- _Problem to work on_: Identify and copy all lines of the material where the string "https" is found.

- _Extracted material_:
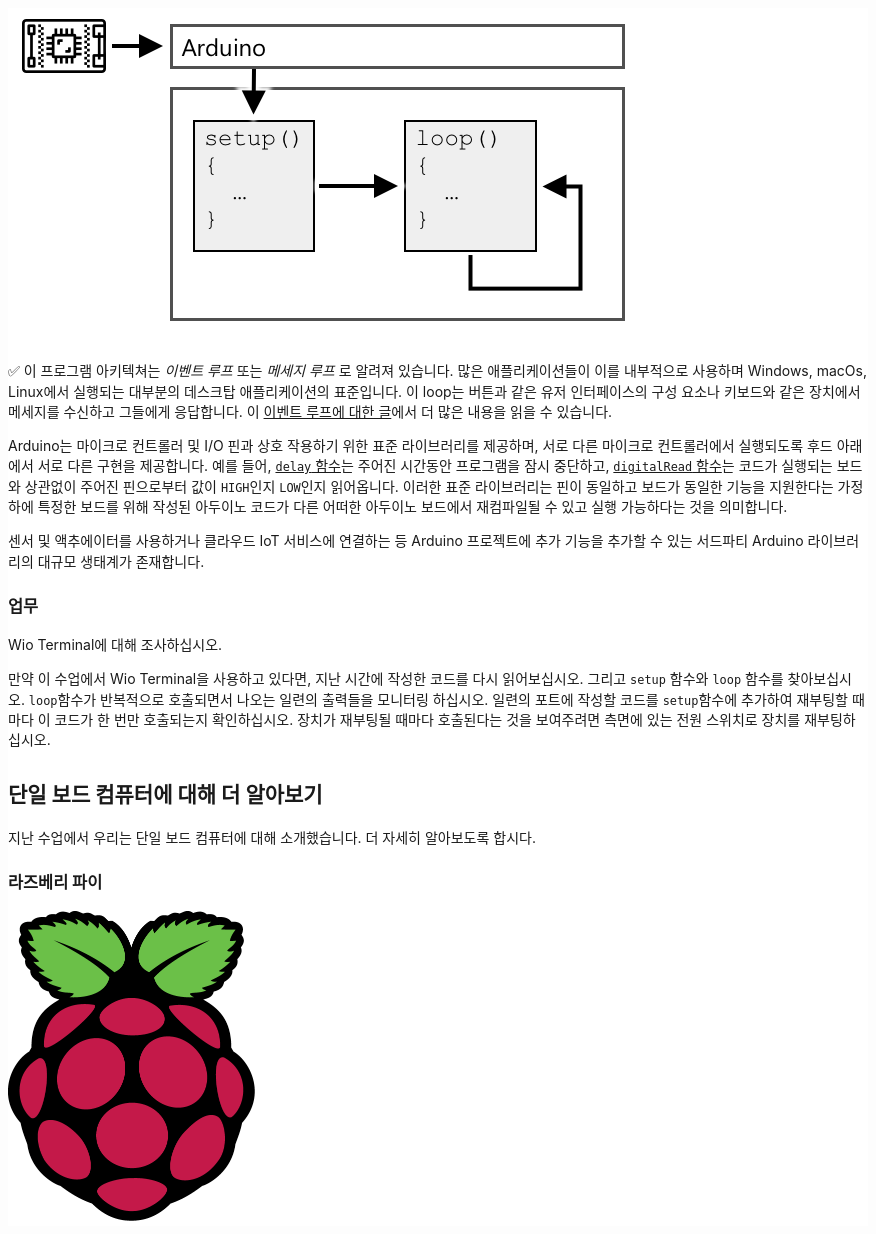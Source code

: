 ![../../../../images/arduino-sketch.png](../../../../images/arduino-sketch.png)

✅ 이 프로그램 아키텍쳐는 _이벤트 루프_ 또는 _메세지 루프_ 로 알려져 있습니다. 많은 애플리케이션들이 이를 내부적으로 사용하며 Windows, macOs, Linux에서 실행되는 대부분의 데스크탑 애플리케이션의 표준입니다. 이 loop는 버튼과 같은 유저 인터페이스의 구성 요소나 키보드와 같은 장치에서 메세지를 수신하고 그들에게 응답합니다. 이 [이벤트 루프에 대한 글](https://en.wikipedia.org/wiki/Event_loop)에서 더 많은 내용을 읽을 수 있습니다.

Arduino는 마이크로 컨트롤러 및 I/O 핀과 상호 작용하기 위한 표준 라이브러리를 제공하며, 서로 다른 마이크로 컨트롤러에서 실행되도록 후드 아래에서 서로 다른 구현을 제공합니다. 예를 들어, [`delay` 함수](https://www.arduino.cc/reference/en/language/functions/time/delay/)는 주어진 시간동안 프로그램을 잠시 중단하고, [`digitalRead` 함수](https://www.arduino.cc/reference/en/language/functions/digital-io/digitalread/)는 코드가 실행되는 보드와 상관없이 주어진 핀으로부터 값이 `HIGH`인지 `LOW`인지 읽어옵니다. 이러한 표준 라이브러리는 핀이 동일하고 보드가 동일한 기능을 지원한다는 가정 하에 특정한 보드를 위해 작성된 아두이노 코드가 다른 어떠한 아두이노 보드에서 재컴파일될 수 있고 실행 가능하다는 것을 의미합니다.

센서 및 액추에이터를 사용하거나 클라우드 IoT 서비스에 연결하는 등 Arduino 프로젝트에 추가 기능을 추가할 수 있는 서드파티 Arduino 라이브러리의 대규모 생태계가 존재합니다.

### 업무

Wio Terminal에 대해 조사하십시오.

만약 이 수업에서 Wio Terminal을 사용하고 있다면, 지난 시간에 작성한 코드를 다시 읽어보십시오. 그리고 `setup` 함수와 `loop` 함수를 찾아보십시오. `loop`함수가 반복적으로 호출되면서 나오는 일련의 출력들을 모니터링 하십시오. 일련의 포트에 작성할 코드를 `setup`함수에 추가하여 재부팅할 때마다 이 코드가 한 번만 호출되는지 확인하십시오. 장치가 재부팅될 때마다 호출된다는 것을 보여주려면 측면에 있는 전원 스위치로 장치를 재부팅하십시오.

## 단일 보드 컴퓨터에 대해 더 알아보기

지난 수업에서 우리는 단일 보드 컴퓨터에 대해 소개했습니다. 더 자세히 알아보도록 합시다.

### 라즈베리 파이

![../../../../images/raspberry-pi-logo.png](../../../../images/raspberry-pi-logo.png)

- _Completed task_:
✅ 이 프로그램 아키텍쳐는 _이벤트 루프_ 또는 _메세지 루프_ 로 알려져 있습니다. 많은 애플리케이션들이 이를 내부적으로 사용하며 Windows, macOs, Linux에서 실행되는 대부분의 데스크탑 애플리케이션의 표준입니다. 이 loop는 버튼과 같은 유저 인터페이스의 구성 요소나 키보드와 같은 장치에서 메세지를 수신하고 그들에게 응답합니다. 이 [이벤트 루프에 대한 글](https://en.wikipedia.org/wiki/Event_loop)에서 더 많은 내용을 읽을 수 있습니다.
Arduino는 마이크로 컨트롤러 및 I/O 핀과 상호 작용하기 위한 표준 라이브러리를 제공하며, 서로 다른 마이크로 컨트롤러에서 실행되도록 후드 아래에서 서로 다른 구현을 제공합니다. 예를 들어, [`delay` 함수](https://www.arduino.cc/reference/en/language/functions/time/delay/)는 주어진 시간동안 프로그램을 잠시 중단하고, [`digitalRead` 함수](https://www.arduino.cc/reference/en/language/functions/digital-io/digitalread/)는 코드가 실행되는 보드와 상관없이 주어진 핀으로부터 값이 `HIGH`인지 `LOW`인지 읽어옵니다. 이러한 표준 라이브러리는 핀이 동일하고 보드가 동일한 기능을 지원한다는 가정 하에 특정한 보드를 위해 작성된 아두이노 코드가 다른 어떠한 아두이노 보드에서 재컴파일될 수 있고 실행 가능하다는 것을 의미합니다.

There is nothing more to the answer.